● Exercise directions: Starting with the line containing "<p>There&#8217;s no time" and going on through the line containing "<p>The Apache CloudStack", return the lines of the data below exactly, and only those.

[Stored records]
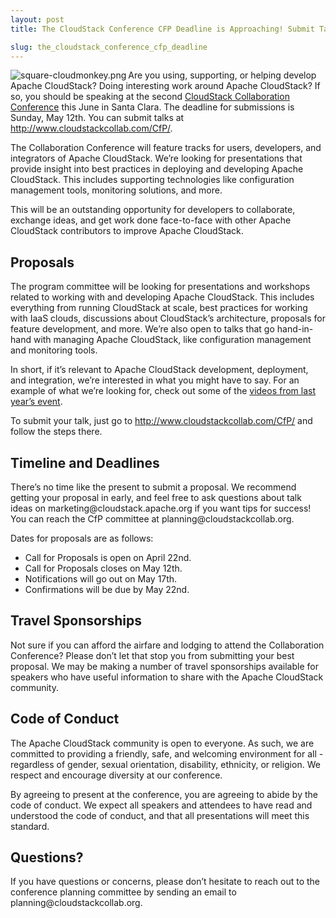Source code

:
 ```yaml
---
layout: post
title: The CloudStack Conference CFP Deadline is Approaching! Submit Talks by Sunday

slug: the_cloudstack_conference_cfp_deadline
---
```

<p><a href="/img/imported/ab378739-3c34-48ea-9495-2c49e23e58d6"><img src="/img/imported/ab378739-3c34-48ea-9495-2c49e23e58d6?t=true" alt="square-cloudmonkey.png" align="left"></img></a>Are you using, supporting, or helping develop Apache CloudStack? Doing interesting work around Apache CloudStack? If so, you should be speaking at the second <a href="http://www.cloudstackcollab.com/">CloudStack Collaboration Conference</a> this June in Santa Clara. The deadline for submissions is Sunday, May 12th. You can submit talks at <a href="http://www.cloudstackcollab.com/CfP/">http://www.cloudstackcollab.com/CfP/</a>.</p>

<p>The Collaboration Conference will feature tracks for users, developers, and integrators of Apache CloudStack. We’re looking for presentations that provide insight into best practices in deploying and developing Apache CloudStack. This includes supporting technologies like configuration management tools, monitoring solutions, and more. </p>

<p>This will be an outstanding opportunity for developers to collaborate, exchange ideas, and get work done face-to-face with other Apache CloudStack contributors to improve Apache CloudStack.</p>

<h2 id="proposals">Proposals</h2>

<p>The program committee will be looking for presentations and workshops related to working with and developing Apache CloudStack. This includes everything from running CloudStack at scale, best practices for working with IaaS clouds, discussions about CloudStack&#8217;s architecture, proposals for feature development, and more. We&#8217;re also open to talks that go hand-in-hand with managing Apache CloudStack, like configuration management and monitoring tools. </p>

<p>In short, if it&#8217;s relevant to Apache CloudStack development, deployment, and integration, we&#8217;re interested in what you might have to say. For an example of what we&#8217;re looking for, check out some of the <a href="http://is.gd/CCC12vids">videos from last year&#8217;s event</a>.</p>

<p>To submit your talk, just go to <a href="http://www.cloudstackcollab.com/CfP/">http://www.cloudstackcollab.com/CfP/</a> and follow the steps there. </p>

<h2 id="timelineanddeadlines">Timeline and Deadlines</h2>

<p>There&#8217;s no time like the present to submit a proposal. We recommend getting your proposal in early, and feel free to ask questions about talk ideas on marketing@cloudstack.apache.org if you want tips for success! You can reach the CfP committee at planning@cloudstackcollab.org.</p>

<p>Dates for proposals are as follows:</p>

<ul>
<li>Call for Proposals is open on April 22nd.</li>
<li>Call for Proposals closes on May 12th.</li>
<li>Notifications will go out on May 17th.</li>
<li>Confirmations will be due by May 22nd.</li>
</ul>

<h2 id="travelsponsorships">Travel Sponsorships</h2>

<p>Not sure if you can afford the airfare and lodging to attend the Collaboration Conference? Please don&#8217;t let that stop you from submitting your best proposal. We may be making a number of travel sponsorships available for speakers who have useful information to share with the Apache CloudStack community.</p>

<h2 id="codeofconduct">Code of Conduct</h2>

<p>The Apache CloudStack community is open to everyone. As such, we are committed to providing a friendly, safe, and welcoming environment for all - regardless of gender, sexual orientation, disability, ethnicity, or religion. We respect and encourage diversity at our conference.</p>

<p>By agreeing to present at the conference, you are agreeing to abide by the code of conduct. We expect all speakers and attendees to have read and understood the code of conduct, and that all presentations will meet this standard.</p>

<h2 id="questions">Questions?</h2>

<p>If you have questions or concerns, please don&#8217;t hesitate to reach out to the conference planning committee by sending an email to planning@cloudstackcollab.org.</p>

● Your response:
<p>There&#8217;s no time like the present to submit a proposal. We recommend getting your proposal in early, and feel free to ask questions about talk ideas on marketing@cloudstack.apache.org if you want tips for success! You can reach the CfP committee at planning@cloudstackcollab.org.</p>

<p>Dates for proposals are as follows:</p>

<ul>
<li>Call for Proposals is open on April 22nd.</li>
<li>Call for Proposals closes on May 12th.</li>
<li>Notifications will go out on May 17th.</li>
<li>Confirmations will be due by May 22nd.</li>
</ul>

<h2 id="travelsponsorships">Travel Sponsorships</h2>

<p>Not sure if you can afford the airfare and lodging to attend the Collaboration Conference? Please don&#8217;t let that stop you from submitting your best proposal. We may be making a number of travel sponsorships available for speakers who have useful information to share with the Apache CloudStack community.</p>

<h2 id="codeofconduct">Code of Conduct</h2>

<p>The Apache CloudStack community is open to everyone. As such, we are committed to providing a friendly, safe, and welcoming environment for all - regardless of gender, sexual orientation, disability, ethnicity, or religion. We respect and encourage diversity at our conference.</p>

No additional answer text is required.